Los rubros que más impactan
El gasto más elevado corresponde a la medicación, con $402.880 mensuales, seguido por alimentos ($348.000) y vivienda ($294.000). A estos se suman limpieza ($107.444), transporte ($85.200), vestimenta ($57.500), recreación ($96.000) y servicios ($123.050). La canasta contempla una amplia gama de medicamentos, con descuentos de obra social incluidos.
En contraste, los haberes mínimos quedan muy lejos de esta cifra. Hoy, 4,5 millones de jubilados cobran $279.121,71 más un bono de $70.000. Los beneficiarios de la PUAM perciben $223.297,36 más bono, mientras que las pensiones no contributivas para personas con discapacidad ascienden a $265.385,19 más el refuerzo.
“Una crisis humanitaria”
Eugenio Semino, defensor de la Tercera Edad, describió la situación como crítica. “No es que los jubilados sigan estando mal, es que están cada vez peor y no hay perspectivas de que la situación se revierta.
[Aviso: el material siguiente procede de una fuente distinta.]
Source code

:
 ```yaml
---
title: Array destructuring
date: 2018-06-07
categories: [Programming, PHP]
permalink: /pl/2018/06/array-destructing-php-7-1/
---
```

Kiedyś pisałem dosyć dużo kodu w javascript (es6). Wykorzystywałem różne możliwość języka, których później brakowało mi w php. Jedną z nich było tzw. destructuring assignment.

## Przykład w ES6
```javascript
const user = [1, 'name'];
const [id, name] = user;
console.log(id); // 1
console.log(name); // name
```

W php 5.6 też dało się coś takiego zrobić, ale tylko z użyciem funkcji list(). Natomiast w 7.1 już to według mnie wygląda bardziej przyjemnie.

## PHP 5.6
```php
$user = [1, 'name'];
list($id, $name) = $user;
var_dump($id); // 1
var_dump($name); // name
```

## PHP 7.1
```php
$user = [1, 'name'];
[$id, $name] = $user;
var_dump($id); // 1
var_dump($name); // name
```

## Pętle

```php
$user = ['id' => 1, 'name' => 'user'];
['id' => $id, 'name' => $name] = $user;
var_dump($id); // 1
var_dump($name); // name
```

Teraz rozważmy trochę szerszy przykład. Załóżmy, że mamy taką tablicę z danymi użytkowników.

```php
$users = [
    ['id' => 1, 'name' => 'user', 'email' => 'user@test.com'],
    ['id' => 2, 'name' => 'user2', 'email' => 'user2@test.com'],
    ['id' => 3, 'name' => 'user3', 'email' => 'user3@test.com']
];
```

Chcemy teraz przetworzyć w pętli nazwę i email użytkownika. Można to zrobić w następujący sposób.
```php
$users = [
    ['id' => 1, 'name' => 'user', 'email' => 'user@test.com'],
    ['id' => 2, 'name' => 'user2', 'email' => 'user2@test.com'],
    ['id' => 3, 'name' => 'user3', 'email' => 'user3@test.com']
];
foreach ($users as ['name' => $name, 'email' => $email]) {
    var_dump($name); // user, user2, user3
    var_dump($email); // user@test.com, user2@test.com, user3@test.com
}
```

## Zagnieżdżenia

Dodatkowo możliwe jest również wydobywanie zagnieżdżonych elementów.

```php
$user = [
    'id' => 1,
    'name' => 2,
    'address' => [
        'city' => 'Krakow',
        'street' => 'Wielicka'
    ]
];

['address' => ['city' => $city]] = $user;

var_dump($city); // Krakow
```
La deuda sigue siendo con ellos”, sostuvo.
En paralelo, jubilados y pensionados mantienen protestas semanales frente al Congreso para visibilizar el deterioro de sus ingresos. Muchas veces, estas manifestaciones enfrentan protocolos de seguridad que limitan su alcance.
La canasta básica de los jubilados refleja no solo el fuerte aumento de los costos de vida, sino también la creciente dificultad de los adultos mayores para cubrir necesidades fundamentales en un escenario de inflación persistente y bajos ingresos.